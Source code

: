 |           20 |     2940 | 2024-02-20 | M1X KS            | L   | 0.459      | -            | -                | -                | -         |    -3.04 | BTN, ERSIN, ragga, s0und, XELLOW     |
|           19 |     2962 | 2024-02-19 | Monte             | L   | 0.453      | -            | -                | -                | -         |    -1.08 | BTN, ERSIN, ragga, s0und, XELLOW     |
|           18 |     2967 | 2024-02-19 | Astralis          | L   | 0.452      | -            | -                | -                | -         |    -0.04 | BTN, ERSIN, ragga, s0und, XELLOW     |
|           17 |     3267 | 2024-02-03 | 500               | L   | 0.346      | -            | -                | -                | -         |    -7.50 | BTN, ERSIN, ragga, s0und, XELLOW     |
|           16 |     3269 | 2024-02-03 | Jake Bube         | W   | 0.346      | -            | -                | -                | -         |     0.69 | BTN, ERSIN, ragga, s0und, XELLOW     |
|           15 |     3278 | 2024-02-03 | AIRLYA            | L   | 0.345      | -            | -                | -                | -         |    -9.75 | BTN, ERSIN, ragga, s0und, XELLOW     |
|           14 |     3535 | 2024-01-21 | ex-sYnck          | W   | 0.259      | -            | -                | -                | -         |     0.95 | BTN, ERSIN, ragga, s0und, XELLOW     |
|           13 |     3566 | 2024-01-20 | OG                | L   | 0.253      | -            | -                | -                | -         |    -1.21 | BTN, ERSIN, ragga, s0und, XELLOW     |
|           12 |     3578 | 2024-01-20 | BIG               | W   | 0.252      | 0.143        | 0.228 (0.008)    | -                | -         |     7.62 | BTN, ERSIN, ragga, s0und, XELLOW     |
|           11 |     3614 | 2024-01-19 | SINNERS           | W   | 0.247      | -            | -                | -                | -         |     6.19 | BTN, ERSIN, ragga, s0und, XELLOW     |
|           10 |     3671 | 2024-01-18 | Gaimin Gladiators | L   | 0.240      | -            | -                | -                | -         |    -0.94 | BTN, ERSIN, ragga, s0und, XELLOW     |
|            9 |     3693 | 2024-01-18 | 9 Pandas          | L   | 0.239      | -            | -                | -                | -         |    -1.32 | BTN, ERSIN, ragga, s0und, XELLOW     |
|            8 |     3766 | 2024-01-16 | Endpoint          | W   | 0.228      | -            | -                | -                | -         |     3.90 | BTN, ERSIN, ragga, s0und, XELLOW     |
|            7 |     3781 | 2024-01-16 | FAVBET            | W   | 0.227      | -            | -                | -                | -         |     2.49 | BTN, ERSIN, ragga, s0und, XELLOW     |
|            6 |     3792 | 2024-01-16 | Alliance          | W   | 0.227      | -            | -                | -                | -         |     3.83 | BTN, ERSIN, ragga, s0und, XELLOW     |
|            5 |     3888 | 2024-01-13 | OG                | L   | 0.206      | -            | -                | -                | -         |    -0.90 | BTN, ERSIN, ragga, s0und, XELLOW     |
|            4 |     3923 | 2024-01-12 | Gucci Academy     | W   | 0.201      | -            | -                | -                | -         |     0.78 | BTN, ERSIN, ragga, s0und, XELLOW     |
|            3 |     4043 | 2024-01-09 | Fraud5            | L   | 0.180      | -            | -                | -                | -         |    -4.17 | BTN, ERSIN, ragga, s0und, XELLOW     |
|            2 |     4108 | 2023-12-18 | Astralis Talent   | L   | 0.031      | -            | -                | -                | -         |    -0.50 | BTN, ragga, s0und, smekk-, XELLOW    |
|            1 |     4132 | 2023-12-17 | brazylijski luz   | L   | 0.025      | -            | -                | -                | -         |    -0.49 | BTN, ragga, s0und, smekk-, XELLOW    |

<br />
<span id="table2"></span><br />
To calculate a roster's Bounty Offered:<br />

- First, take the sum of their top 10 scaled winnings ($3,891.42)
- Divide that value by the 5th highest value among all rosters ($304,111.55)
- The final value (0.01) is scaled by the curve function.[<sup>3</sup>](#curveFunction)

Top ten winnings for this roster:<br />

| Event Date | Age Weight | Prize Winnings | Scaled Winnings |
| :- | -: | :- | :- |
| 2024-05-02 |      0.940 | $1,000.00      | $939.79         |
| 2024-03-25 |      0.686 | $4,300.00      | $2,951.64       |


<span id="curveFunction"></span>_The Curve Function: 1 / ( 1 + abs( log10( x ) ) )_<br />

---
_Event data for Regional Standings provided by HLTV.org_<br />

········

• _Work request_
The lines that contain the word "value" are wanted; copy each of them from the records.

• _Answer to this task_
- Divide that value by the 5th highest value among all rosters ($304,111.55)
- The final value (0.01) is scaled by the curve function.[<sup>3</sup>](#curveFunction)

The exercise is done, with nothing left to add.